Anyone who has served on a jury, read To Kill a Mockingbird, or watched a legal drama knows that strict formalism and decorum exists in the courtroom. Judges must wear robes, the jury sits in its box, officers escort the defendant in and out, and lawyers speak only when it’s their turn.

This same ceremonious solemnity also makes the courtroom a place of intrigue, especially to a juror. Perhaps never having been in a courtroom, the strangeness and newness of the court experience picques the juror’s interest. Objectively, a courtroom is a bit unusual — where else is it totally normal for someone to walk around in long black robes? The conditions exist for jurors to want to memorialize and capture their experiences through social media — a tweet, selfie, or Instagram upload.

A recent study by the Federal Judicial Center, however, has revealed that few jurors actually succumb to using social media during a trial. This seems counterintuitive. Social media has such an easiness to it, and a trial is such a spectacle — it would only seem natural for jurors to use social media during their court experience. Why don’t they?

The study reveals a few reasons, including that trial judges explicitly prohibit the use of cellphones and carefully instruct jurors to not use social media in reference to the trial. Apparently these admonitions work to curb the desire to tweet or use Instagram. Although the impulse might exist to want to use social media, warnings by the Judge control those inclinations.

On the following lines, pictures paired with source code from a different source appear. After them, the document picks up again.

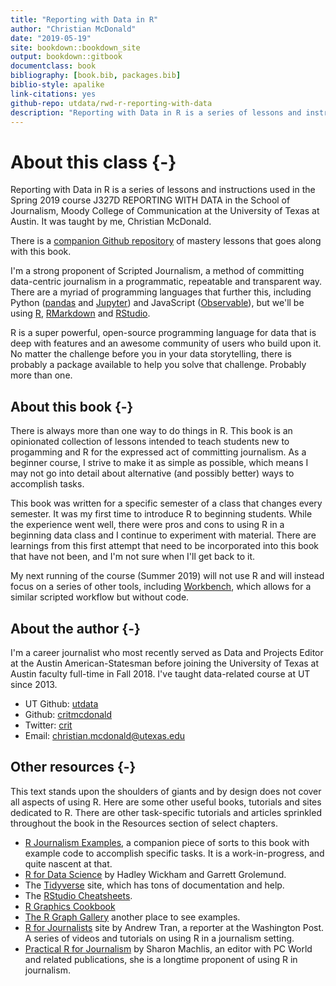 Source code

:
 ```yaml
--- 
title: "Reporting with Data in R"
author: "Christian McDonald"
date: "2019-05-19"
site: bookdown::bookdown_site
output: bookdown::gitbook
documentclass: book
bibliography: [book.bib, packages.bib]
biblio-style: apalike
link-citations: yes
github-repo: utdata/rwd-r-reporting-with-data
description: "Reporting with Data in R is a series of lessons and instructions used in the Spring 2019 course J327D REPORTING WITH DATA in the School of Journalism, Moody College of Communication at the University of Texas at Austin. It was taught by Christian McDonald."
---
```


# About this class {-}

Reporting with Data in R is a series of lessons and instructions used in the Spring 2019 course J327D REPORTING WITH DATA in the School of Journalism, Moody College of Communication at the University of Texas at Austin. It was taught by me, Christian McDonald.

There is a [companion Github repository](https://github.com/utdata/rwd-r-assignments) of mastery lessons that goes along with this book.

I'm a strong proponent of Scripted Journalism, a method of committing data-centric journalism in a programmatic, repeatable and transparent way. There are a myriad of programming languages that further this, including Python ([pandas](https://pandas.pydata.org/) and [Jupyter](https://jupyter.org/)) and JavaScript ([Observable](https://beta.observablehq.com/)), but we'll be using [R](https://www.r-project.org/), [RMarkdown](https://rmarkdown.rstudio.com/) and [RStudio](https://www.rstudio.com/).

R is a super powerful, open-source programming language for data that is deep with features and an awesome community of users who build upon it. No matter the challenge before you in your data storytelling, there is probably a package available to help you solve that challenge. Probably more than one.

## About this book {-}

There is always more than one way to do things in R. This book is an opinionated collection of lessons intended to teach students new to progamming and R for the expressed act of committing journalism. As a beginner course, I strive to make it as simple as possible, which means I may not go into detail about alternative (and possibly better) ways to accomplish tasks.

This book was written for a specific semester of a class that changes every semester. It was my first time to introduce R to beginning students. While the experience went well, there were pros and cons to using R in a beginning data class and I continue to experiment with material. There are learnings from this first attempt that need to be incorporated into this book that have not been, and I'm not sure when I'll get back to it.

My next running of the course (Summer 2019) will not use R and will instead focus on a series of other tools, including [Workbench](http://workbenchdata.com/), which allows for a similar scripted workflow but without code.

## About the author {-}

I'm a career journalist who most recently served as Data and Projects Editor at the Austin American-Statesman before joining the University of Texas at Austin faculty full-time in Fall 2018. I've taught data-related course at UT since 2013.

- UT Github: [utdata](https://github.com/utdata)
- Github: [critmcdonald](https://github.com/critmcdonald?tab=repositories)
- Twitter: [crit](https://twitter.com/crit)
- Email: <christian.mcdonald@utexas.edu>

## Other resources {-}

This text stands upon the shoulders of giants and by design does not cover all aspects of using R. Here are some other useful books, tutorials and sites dedicated to R. There are other task-specific tutorials and articles sprinkled throughout the book in the Resources section of select chapters. 

- [R Journalism Examples](https://utdata.github.io/r-journalism-examples/), a companion piece of sorts to this book with example code to accomplish specific tasks. It is a work-in-progress, and quite nascent at that.
- [R for Data Science](https://r4ds.had.co.nz/index.html) by Hadley Wickham and Garrett Grolemund.
- The [Tidyverse](https://www.tidyverse.org/) site, which has tons of documentation and help.
- The [RStudio Cheatsheets](https://www.rstudio.com/resources/cheatsheets/).
- [R Graphics Cookbook](https://r-graphics.org/index.html)
- [The R Graph Gallery](https://www.r-graph-gallery.com/) another place to see examples.
- [R for Journalists](http://learn.r-journalism.com/en/) site by Andrew Tran, a reporter at the Washington Post. A series of videos and tutorials on using R in a journalism setting.
- [Practical R for Journalism](https://www.crcpress.com/Practical-R-for-Mass-Communication-and-Journalism/Machlis/p/book/9781138726918) by Sharon Machlis, an editor with PC World and related publications, she is a longtime proponent of using R in journalism.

Interestingly, jurors buy in. At concerts and movies, instructions often say to not take pictures or record, but few heed these restrictions. What makes the courtroom so different that jurors predominantly comply with the request to refrain from using social media? Is it that they fear criminal penalty?

While penalty might play some role, I think the same reasons that a juror might feel compelled to capture the court experience simultaneously curb social media usage. The formalism of the court creates intrigue but also compliance to the rules of the court. The juror sees the Judge complying with the dress code and donning robes. The lawyers submit to strict procedural rules on how to conduct a trial. Even police officers obey their instructions with scrupulousness. The whole atmosphere in the court is one of obedience, and it is thus not surprising that jurors implicitly follow suit and refrain from using social media when told.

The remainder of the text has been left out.